§ **PROBLEM REQUIREMENTS**
Only the lines from the one containing "2805 | 1.96" through the one containing "1 | Peaking" should be printed, exactly as they appear below, with both ends included.

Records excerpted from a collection
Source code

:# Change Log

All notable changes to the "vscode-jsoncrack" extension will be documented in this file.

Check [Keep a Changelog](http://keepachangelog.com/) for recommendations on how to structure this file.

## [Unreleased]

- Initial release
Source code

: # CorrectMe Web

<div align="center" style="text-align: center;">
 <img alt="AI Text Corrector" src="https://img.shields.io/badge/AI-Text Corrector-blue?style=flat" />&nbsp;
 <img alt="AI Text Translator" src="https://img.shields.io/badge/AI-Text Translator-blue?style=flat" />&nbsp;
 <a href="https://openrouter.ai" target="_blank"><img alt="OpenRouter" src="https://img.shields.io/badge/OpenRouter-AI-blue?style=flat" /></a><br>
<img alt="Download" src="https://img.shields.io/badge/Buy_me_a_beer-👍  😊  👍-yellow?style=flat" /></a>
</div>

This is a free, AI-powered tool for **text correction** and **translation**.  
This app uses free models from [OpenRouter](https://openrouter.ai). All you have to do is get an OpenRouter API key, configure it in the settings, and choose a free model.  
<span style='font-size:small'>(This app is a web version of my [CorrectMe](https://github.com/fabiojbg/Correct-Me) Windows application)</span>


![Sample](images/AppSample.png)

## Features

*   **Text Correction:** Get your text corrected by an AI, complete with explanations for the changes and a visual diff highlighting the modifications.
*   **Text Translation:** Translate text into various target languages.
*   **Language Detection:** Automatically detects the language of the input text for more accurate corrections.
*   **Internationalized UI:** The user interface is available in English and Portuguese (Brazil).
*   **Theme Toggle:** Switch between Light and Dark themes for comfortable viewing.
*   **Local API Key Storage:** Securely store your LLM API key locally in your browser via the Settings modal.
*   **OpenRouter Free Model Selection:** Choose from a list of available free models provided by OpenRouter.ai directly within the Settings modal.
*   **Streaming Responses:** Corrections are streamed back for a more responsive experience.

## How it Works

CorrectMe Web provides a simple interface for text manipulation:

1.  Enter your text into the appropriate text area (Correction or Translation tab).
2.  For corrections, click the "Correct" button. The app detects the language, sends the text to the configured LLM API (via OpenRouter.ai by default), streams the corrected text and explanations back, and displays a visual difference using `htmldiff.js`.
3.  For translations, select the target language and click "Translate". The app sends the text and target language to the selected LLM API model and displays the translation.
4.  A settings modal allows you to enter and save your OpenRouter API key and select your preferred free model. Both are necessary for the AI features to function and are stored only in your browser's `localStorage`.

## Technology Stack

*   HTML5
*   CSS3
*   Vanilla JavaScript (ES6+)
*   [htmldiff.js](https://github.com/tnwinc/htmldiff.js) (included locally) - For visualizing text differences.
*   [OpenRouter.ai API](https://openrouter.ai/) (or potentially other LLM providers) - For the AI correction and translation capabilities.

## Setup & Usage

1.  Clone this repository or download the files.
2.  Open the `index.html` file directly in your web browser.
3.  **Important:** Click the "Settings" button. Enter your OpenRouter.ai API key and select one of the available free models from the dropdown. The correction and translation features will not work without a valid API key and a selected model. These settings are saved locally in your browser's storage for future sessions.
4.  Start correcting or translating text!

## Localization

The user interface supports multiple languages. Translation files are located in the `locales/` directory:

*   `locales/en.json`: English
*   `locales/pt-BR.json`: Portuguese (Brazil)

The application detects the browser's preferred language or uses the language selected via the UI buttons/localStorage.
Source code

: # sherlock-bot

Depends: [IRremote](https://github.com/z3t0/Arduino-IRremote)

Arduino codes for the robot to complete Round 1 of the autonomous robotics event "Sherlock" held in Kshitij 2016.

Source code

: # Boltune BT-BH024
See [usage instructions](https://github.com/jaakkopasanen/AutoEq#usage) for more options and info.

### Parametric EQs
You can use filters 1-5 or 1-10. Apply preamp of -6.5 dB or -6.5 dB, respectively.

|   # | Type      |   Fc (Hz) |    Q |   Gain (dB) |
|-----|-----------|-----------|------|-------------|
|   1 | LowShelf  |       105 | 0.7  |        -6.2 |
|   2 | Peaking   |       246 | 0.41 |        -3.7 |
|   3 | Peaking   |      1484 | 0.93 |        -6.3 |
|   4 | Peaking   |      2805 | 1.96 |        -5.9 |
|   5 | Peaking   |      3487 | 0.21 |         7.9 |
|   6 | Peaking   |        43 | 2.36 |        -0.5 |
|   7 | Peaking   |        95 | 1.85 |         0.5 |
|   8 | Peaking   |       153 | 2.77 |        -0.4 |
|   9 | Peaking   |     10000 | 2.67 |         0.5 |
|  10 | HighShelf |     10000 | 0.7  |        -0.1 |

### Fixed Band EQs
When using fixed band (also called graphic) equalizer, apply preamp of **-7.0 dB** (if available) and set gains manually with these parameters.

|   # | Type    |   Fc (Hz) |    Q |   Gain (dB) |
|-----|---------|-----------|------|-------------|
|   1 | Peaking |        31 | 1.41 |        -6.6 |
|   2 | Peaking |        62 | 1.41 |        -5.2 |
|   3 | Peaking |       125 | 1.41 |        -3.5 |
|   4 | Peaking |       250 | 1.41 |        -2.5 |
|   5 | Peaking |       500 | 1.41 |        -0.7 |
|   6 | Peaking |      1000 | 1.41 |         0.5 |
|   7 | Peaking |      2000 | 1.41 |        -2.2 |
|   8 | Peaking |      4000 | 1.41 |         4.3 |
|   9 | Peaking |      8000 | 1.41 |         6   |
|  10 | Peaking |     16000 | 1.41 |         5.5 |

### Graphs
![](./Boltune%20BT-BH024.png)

§ **TASK ANSWER**
|   4 | Peaking   |      2805 | 1.96 |        -5.9 |
|   5 | Peaking   |      3487 | 0.21 |         7.9 |
|   6 | Peaking   |        43 | 2.36 |        -0.5 |
|   7 | Peaking   |        95 | 1.85 |         0.5 |
|   8 | Peaking   |       153 | 2.77 |        -0.4 |
|   9 | Peaking   |     10000 | 2.67 |         0.5 |
|  10 | HighShelf |     10000 | 0.7  |        -0.1 |

### Fixed Band EQs
When using fixed band (also called graphic) equalizer, apply preamp of **-7.0 dB** (if available) and set gains manually with these parameters.

|   # | Type    |   Fc (Hz) |    Q |   Gain (dB) |
|-----|---------|-----------|------|-------------|
|   1 | Peaking |        31 | 1.41 |        -6.6 |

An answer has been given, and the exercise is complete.